Given information:
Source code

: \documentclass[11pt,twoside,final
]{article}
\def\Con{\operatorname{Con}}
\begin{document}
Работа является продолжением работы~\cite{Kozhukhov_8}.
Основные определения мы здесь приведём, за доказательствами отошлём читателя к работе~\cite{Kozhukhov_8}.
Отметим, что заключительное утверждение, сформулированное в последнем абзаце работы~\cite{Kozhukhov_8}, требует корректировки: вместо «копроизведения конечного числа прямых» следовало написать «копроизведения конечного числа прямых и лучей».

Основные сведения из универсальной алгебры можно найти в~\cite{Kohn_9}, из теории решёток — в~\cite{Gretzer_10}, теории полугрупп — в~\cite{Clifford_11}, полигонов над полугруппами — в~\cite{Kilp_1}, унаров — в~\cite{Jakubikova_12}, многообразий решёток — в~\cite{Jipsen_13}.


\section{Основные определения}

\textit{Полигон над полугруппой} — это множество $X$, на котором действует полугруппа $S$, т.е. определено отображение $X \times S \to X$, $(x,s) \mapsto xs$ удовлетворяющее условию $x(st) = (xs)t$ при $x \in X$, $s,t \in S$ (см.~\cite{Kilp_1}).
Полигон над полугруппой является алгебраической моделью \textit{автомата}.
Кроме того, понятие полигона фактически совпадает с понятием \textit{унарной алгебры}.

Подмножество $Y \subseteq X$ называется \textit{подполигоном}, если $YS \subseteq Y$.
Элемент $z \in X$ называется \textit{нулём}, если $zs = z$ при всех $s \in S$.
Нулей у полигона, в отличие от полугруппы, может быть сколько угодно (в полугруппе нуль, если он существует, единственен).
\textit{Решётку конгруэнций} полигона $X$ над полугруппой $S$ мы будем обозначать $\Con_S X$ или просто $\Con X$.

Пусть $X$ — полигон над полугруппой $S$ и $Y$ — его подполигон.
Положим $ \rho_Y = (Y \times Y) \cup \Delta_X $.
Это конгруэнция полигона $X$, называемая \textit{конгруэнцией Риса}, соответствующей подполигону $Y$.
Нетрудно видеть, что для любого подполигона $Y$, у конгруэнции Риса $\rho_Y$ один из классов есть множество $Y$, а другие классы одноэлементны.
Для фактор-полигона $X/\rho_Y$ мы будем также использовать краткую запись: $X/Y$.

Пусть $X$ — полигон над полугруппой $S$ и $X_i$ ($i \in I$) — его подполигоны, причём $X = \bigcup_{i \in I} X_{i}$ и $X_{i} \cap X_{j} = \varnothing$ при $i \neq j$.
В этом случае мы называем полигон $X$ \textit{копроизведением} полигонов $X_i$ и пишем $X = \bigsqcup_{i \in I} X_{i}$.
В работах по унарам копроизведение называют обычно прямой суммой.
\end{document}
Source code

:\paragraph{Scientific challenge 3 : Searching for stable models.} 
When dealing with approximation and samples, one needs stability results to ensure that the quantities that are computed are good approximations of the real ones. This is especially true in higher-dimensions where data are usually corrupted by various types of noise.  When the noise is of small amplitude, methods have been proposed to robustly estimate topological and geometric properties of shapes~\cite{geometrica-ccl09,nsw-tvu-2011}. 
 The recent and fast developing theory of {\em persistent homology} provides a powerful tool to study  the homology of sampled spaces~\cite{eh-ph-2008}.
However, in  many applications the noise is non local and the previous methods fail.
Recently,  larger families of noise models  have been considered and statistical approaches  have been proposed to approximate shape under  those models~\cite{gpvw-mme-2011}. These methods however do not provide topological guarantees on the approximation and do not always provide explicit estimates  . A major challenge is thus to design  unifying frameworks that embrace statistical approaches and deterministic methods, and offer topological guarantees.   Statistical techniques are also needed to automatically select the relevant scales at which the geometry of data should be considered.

Brief: Reproduce the records above exactly.

Answer box:
Source code

: \documentclass[11pt,twoside,final
]{article}
\def\Con{\operatorname{Con}}
\begin{document}
Работа является продолжением работы~\cite{Kozhukhov_8}.
Основные определения мы здесь приведём, за доказательствами отошлём читателя к работе~\cite{Kozhukhov_8}.
Отметим, что заключительное утверждение, сформулированное в последнем абзаце работы~\cite{Kozhukhov_8}, требует корректировки: вместо «копроизведения конечного числа прямых» следовало написать «копроизведения конечного числа прямых и лучей».

Основные сведения из универсальной алгебры можно найти в~\cite{Kohn_9}, из теории решёток — в~\cite{Gretzer_10}, теории полугрупп — в~\cite{Clifford_11}, полигонов над полугруппами — в~\cite{Kilp_1}, унаров — в~\cite{Jakubikova_12}, многообразий решёток — в~\cite{Jipsen_13}.


\section{Основные определения}

\textit{Полигон над полугруппой} — это множество $X$, на котором действует полугруппа $S$, т.е. определено отображение $X \times S \to X$, $(x,s) \mapsto xs$ удовлетворяющее условию $x(st) = (xs)t$ при $x \in X$, $s,t \in S$ (см.~\cite{Kilp_1}).
Полигон над полугруппой является алгебраической моделью \textit{автомата}.
Кроме того, понятие полигона фактически совпадает с понятием \textit{унарной алгебры}.

Подмножество $Y \subseteq X$ называется \textit{подполигоном}, если $YS \subseteq Y$.
Элемент $z \in X$ называется \textit{нулём}, если $zs = z$ при всех $s \in S$.
Нулей у полигона, в отличие от полугруппы, может быть сколько угодно (в полугруппе нуль, если он существует, единственен).
\textit{Решётку конгруэнций} полигона $X$ над полугруппой $S$ мы будем обозначать $\Con_S X$ или просто $\Con X$.

Пусть $X$ — полигон над полугруппой $S$ и $Y$ — его подполигон.
Положим $ \rho_Y = (Y \times Y) \cup \Delta_X $.
Это конгруэнция полигона $X$, называемая \textit{конгруэнцией Риса}, соответствующей подполигону $Y$.
Нетрудно видеть, что для любого подполигона $Y$, у конгруэнции Риса $\rho_Y$ один из классов есть множество $Y$, а другие классы одноэлементны.
Для фактор-полигона $X/\rho_Y$ мы будем также использовать краткую запись: $X/Y$.

Пусть $X$ — полигон над полугруппой $S$ и $X_i$ ($i \in I$) — его подполигоны, причём $X = \bigcup_{i \in I} X_{i}$ и $X_{i} \cap X_{j} = \varnothing$ при $i \neq j$.
В этом случае мы называем полигон $X$ \textit{копроизведением} полигонов $X_i$ и пишем $X = \bigsqcup_{i \in I} X_{i}$.
В работах по унарам копроизведение называют обычно прямой суммой.
\end{document}
Source code

:\paragraph{Scientific challenge 3 : Searching for stable models.} 
When dealing with approximation and samples, one needs stability results to ensure that the quantities that are computed are good approximations of the real ones. This is especially true in higher-dimensions where data are usually corrupted by various types of noise.  When the noise is of small amplitude, methods have been proposed to robustly estimate topological and geometric properties of shapes~\cite{geometrica-ccl09,nsw-tvu-2011}. 
 The recent and fast developing theory of {\em persistent homology} provides a powerful tool to study  the homology of sampled spaces~\cite{eh-ph-2008}.
However, in  many applications the noise is non local and the previous methods fail.
Recently,  larger families of noise models  have been considered and statistical approaches  have been proposed to approximate shape under  those models~\cite{gpvw-mme-2011}. These methods however do not provide topological guarantees on the approximation and do not always provide explicit estimates  . A major challenge is thus to design  unifying frameworks that embrace statistical approaches and deterministic methods, and offer topological guarantees.   Statistical techniques are also needed to automatically select the relevant scales at which the geometry of data should be considered.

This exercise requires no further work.